Consumer trends shift rapidly. In the past five years, demand for protein fortification in beverages, snacks, and even culinary bases has gone mainstream, not just with vegans but across health-conscious families, athletes, and seniors. Mushroom-derived protein, in our daily manufacturing, proves to be one of the most versatile, stable, and easy-to-incorporate options for formulators chasing cleaner labels. This trend shows no sign of slowing, highlighted by the surge in plant-based product launches and persistent interest from both direct-to-consumer brands and established multinationals.
Continuous investment in equipment and process optimization keeps us ahead of the curve as standards keep rising. Our R&D team tests new extraction and drying technologies every year to improve yield, minimize off-taste, and further enhance nutrient retention. Supply partners come to us with updated cultivars and substrate mixes, seeking practical feedback on extraction touchpoints that translate directly into higher yield and reduced inputs. This open-door relationship helps co-create value, not only for us but for everyone down the supply chain—farmers, product developers, and end users alike.
Education plays a role, too. Many product formulators still default to what’s familiar—soy, pea, or milk derivatives—largely because older supply chains built scale and stable specs over decades. As part of our outreach, we run hands-on pilot plant trials for food technologists and nutritionists, comparing finished products side by side and providing actionable, real-world data. Side-by-side comparisons regularly demonstrate mushroom protein’s smoother mouthfeel, better dispersion, and more neutral flavor profile. We encourage food scientists to observe these differences first-hand and report them back to their stakeholders with confidence.
Traceability and food safety trace all the way back to the farm.
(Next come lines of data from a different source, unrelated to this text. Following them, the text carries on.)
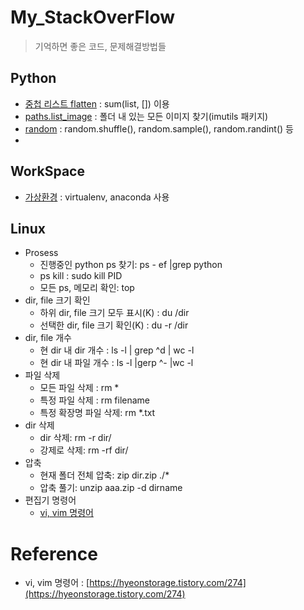 # My_StackOverFlow

> 기억하면 좋은 코드, 문제해결방법들 
>
## Python
- [중첩 리스트 flatten](https://github.com/shiney5213/My_StackOverFlow/blob/master/1.%20python-list_flatten.ipynb) :  sum(list, [])  이용
- [paths.list_image](https://github.com/shiney5213/My_StackOverFlow/blob/master/2.%20python-fine_imga_in_dir.ipynb) : 폴더 내 있는 모든 이미지 찾기(imutils 패키지)
- [random](https://github.com/shiney5213/My_StackOverFlow/blob/master/3.%20python-list_random_shuffle_.ipynb) : random.shuffle(), random.sample(), random.randint() 등
- 



## WorkSpace
- [가상환경](https://github.com/shiney5213/My_StackOverFlow/blob/master/WorkSpace/1.%20virtualenv.md) : virtualenv, anaconda 사용



## Linux
- Prosess
	- 진행중인 python ps 찾기: ps - ef |grep python
	- ps  kill : sudo kill PID
	- 모든 ps, 메모리 확인: top
- dir, file 크기 확인
	- 하위 dir, file 크기 모두 표시(K) : du /dir
	- 선택한 dir, file 크기 확인(K) : du -r /dir
- dir, file 개수
	- 현 dir 내 dir 개수 : ls -l | grep ^d | wc -l
	- 현 dir 내 파일 개수 : ls -l |gerp ^- |wc -l 
- 파일 삭제
	- 모든 파일 삭제 : rm \*
	- 특정 파일 삭제 :  rm filename
	- 특정 확장명 파일 삭제: rm \*.txt
- dir 삭제
	- dir 삭제: rm -r dir/
	- 강제로 삭제: rm -rf dir/
- 압축
	- 현재 폴더 전체 압축: zip dir.zip ./\*
	- 압축 풀기: unzip aaa.zip -d dirname
- 편집기 명령어
  - [vi, vim 명령어](https://hyeonstorage.tistory.com/274)





# Reference

- vi, vim 명령어 : [https://hyeonstorage.tistory.com/274](https://hyeonstorage.tistory.com/274)

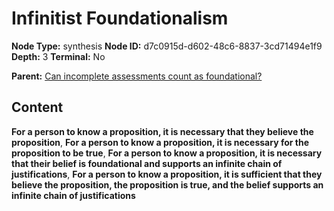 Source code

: # Infinitist Foundationalism

**Node Type:** synthesis
**Node ID:** d7c0915d-d602-48c6-8837-3cd71494e1f9
**Depth:** 3
**Terminal:** No

**Parent:** [Can incomplete assessments count as foundational?](can-incomplete-assessments-count-as-foundational.md)

## Content

**For a person to know a proposition, it is necessary that they believe the proposition**, **For a person to know a proposition, it is necessary for the proposition to be true**, **For a person to know a proposition, it is necessary that their belief is foundational and supports an infinite chain of justifications**, **For a person to know a proposition, it is sufficient that they believe the proposition, the proposition is true, and the belief supports an infinite chain of justifications**
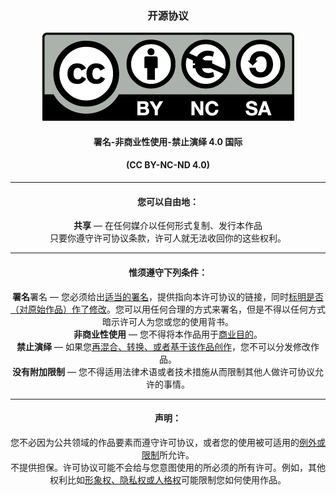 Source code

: ### <center>开源协议</center>

<center><img src=img/by-nc-sa.eu.png></center>

#### <center>署名-非商业性使用-禁止演绎 4.0 国际</center>
#### <center>(CC BY-NC-ND 4.0)</center>

---

#### <center>您可以自由地：</center>

<center><strong>共享</strong> — 在任何媒介以任何形式复制、发行本作品</center>

<center>只要你遵守许可协议条款，许可人就无法收回你的这些权利。</center>

---

#### <center>惟须遵守下列条件：</center>

<center><strong>署名</strong>署名 — 您必须给出<a href=https://creativecommons.org/licenses/by-nc-nd/4.0/deed.zh#>适当的署名</a>，提供指向本许可协议的链接，同时<a href=https://creativecommons.org/licenses/by-nc-nd/4.0/deed.zh#>标明是否（对原始作品）作了修改</a>。您可以用任何合理的方式来署名，但是不得以任何方式暗示许可人为您或您的使用背书。</center>

<center><strong>非商业性使用</strong> — 您不得将本作品用于<a href=https://creativecommons.org/licenses/by-nc-nd/4.0/deed.zh#>商业目的</a>。</center>

<center><strong>禁止演绎</strong> — 如果您<a href=https://creativecommons.org/licenses/by-nc-nd/4.0/deed.zh#>再混合、转换、或者基于该作品创作</a>，您不可以分发修改作品。</center>

<center><strong>没有附加限制</strong> — 您不得适用法律术语或者技术措施从而限制其他人做许可协议允许的事情。</center>

---

#### <center>声明：</center>

<center>您不必因为公共领域的作品要素而遵守许可协议，或者您的使用被可适用的<a href=https://creativecommons.org/licenses/by-nc-nd/4.0/deed.zh#>例外或限制</a>所允许。</center>

<center>不提供担保。许可协议可能不会给与您意图使用的所必须的所有许可。例如，其他权利比如<a href=https://creativecommons.org/licenses/by-nc-nd/4.0/deed.zh#>形象权、隐私权或人格权</a>可能限制您如何使用作品。</center>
We’ve standardized grower records, full pesticide input tracking, and residue analysis for every major lot of mushrooms. Customers can see a product’s journey from field to finished powder with a transparent chain of documentation—an ongoing commitment that prevents shortcuts, adulteration, and food fraud. In recent years, high-profile recalls and scandals have reminded everyone in the supplement and food space that one weak link can bring a brand to its knees. We take no shortcuts: investment in traceability pays real dividends in trust and repeat business.
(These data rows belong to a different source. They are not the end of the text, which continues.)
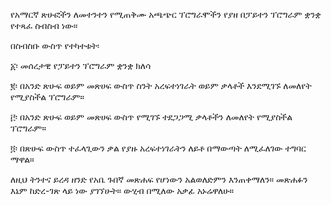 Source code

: የአማርኛ ጽሁፎችን ለመተንተን የሚጠቅሙ አጫጭር ፕሮግራሞችን የያዘ በፓይተን ፕሮግራም ቋንቋ የተጻፈ ስብስብ ነው።
 
በስብስቡ ውስጥ የተካተቱት፡ 

፩፡ መሰረታዊ የፓይተን ፕሮግራም ቋንቋ ክለሳ 

፪፡ በአንድ ጽሁፍ ወይም መጽሀፍ ውስጥ ስንት አረፍተነገራት ወይም ቃላቶች እንደሚገኙ ለመለየት የሚያስችል ፕሮግራም። 

፫፡ በአንድ ጽሁፍ ወይም መጽሀፍ ውስጥ የሚገኙ ተደጋጋሚ ቃላቶችን ለመለየት የሚያስችል ፕሮግራም። 

፬፡ በጽሁፍ ውስጥ ተፈላጊውን ቃል የያዙ አረፍተነገራትን ለይቶ በማውጣት ለሚፈለገው ተግባር ማዋል። 

ለዚህ ትንተና ይረዳ ዘንድ የአቤ ጉበኛ መጽሐፍ የሆነውን አልወለድምን እንጠቀማለን። መጽሐፉን እኔም ከድረ-ገጽ ላይ ነው ያገኘሁት። ውሂብ በሚለው አቃፊ አኑሬዋለሁ። 
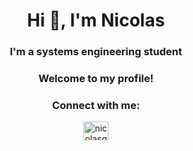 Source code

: <h1 align="center">Hi 👋, I'm Nicolas</h1>
<h3 align="center">I'm a systems engineering student</h3>
<h3 align="center">Welcome to my profile!</h3>

<h3 align="center">Connect with me:</h3>
<p align="center">
<a href="https://linkedin.com/in/nicolasgrs" target="blank"><img align="center" src="https://raw.githubusercontent.com/rahuldkjain/github-profile-readme-generator/master/src/images/icons/Social/linked-in-alt.svg" alt="nicolasgrs" height="30" width="40" /></a>
</p>
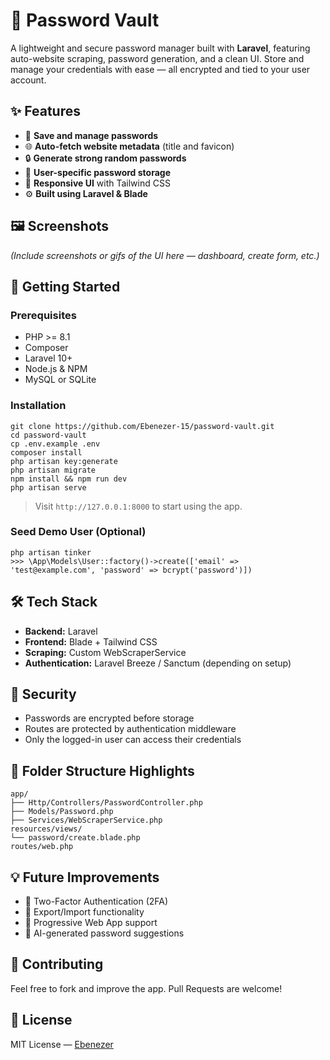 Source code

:  <h1>🔐 Password Vault</h1>

  <p>
    A lightweight and secure password manager built with <strong>Laravel</strong>, featuring auto-website scraping, password generation, and a clean UI.
    Store and manage your credentials with ease — all encrypted and tied to your user account.
  </p>

  <h2>✨ Features</h2>
  <ul>
    <li>🔑 <strong>Save and manage passwords</strong></li>
    <li>🌐 <strong>Auto-fetch website metadata</strong> (title and favicon)</li>
    <li>🔒 <strong>Generate strong random passwords</strong></li>
    <li>👤 <strong>User-specific password storage</strong></li>
    <li>📱 <strong>Responsive UI</strong> with Tailwind CSS</li>
    <li>⚙️ <strong>Built using Laravel & Blade</strong></li>
  </ul>

  <h2>🖼️ Screenshots</h2>
  <p><em>(Include screenshots or gifs of the UI here — dashboard, create form, etc.)</em></p>

  <h2>🚀 Getting Started</h2>

  <h3>Prerequisites</h3>
  <ul>
    <li>PHP &gt;= 8.1</li>
    <li>Composer</li>
    <li>Laravel 10+</li>
    <li>Node.js & NPM</li>
    <li>MySQL or SQLite</li>
  </ul>

  <h3>Installation</h3>
  <pre><code>git clone https://github.com/Ebenezer-15/password-vault.git
cd password-vault
cp .env.example .env
composer install
php artisan key:generate
php artisan migrate
npm install &amp;&amp; npm run dev
php artisan serve</code></pre>

  <blockquote>
    Visit <code>http://127.0.0.1:8000</code> to start using the app.
  </blockquote>

  <h3>Seed Demo User (Optional)</h3>
  <pre><code>php artisan tinker
&gt;&gt;&gt; \App\Models\User::factory()-&gt;create(['email' =&gt; 'test@example.com', 'password' =&gt; bcrypt('password')])</code></pre>

  <h2>🛠️ Tech Stack</h2>
  <ul>
    <li><strong>Backend:</strong> Laravel</li>
    <li><strong>Frontend:</strong> Blade + Tailwind CSS</li>
    <li><strong>Scraping:</strong> Custom WebScraperService</li>
    <li><strong>Authentication:</strong> Laravel Breeze / Sanctum (depending on setup)</li>
  </ul>

  <h2>🔐 Security</h2>
  <ul>
    <li>Passwords are encrypted before storage</li>
    <li>Routes are protected by authentication middleware</li>
    <li>Only the logged-in user can access their credentials</li>
  </ul>

  <h2>📁 Folder Structure Highlights</h2>
  <pre><code>app/
├── Http/Controllers/PasswordController.php
├── Models/Password.php
├── Services/WebScraperService.php
resources/views/
└── password/create.blade.php
routes/web.php</code></pre>

  <h2>💡 Future Improvements</h2>
  <ul>
    <li>🔐 Two-Factor Authentication (2FA)</li>
    <li>🧾 Export/Import functionality</li>
    <li>📱 Progressive Web App support</li>
    <li>🧠 AI-generated password suggestions</li>
  </ul>

  <h2>🤝 Contributing</h2>
  <p>Feel free to fork and improve the app. Pull Requests are welcome!</p>

  <h2>📄 License</h2>
  <p>MIT License — <a href="https://github.com/Ebenezer-15" target="_blank">Ebenezer</a></p>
Supplying mushroom protein powder means stewardship of the entire process, not just commodity production. In our experience, consistent quality, clean labeling, and performance in finished products mean more than promises or catchphrases. Our partners demand and deserve reliable documentation, responsive service, and willingness to address issues as they arise. Feedback operates both ways; some of our best process adjustments have come from customer input, achieved by staying receptive and adaptable.
From our vantage point as a manufacturer, the market for quality protein is only getting larger and more sophisticated. End consumers read labels more closely and search for supplier verification, while regulatory oversight catches up to match. With every batch, we apply lessons from previous years, refining our approach to meet customer needs. As a result, our mushroom protein powder stands as a testament to careful supply chain stewardship, technical innovation, and open communication—qualities a changing food world now expects from every serious ingredient producer.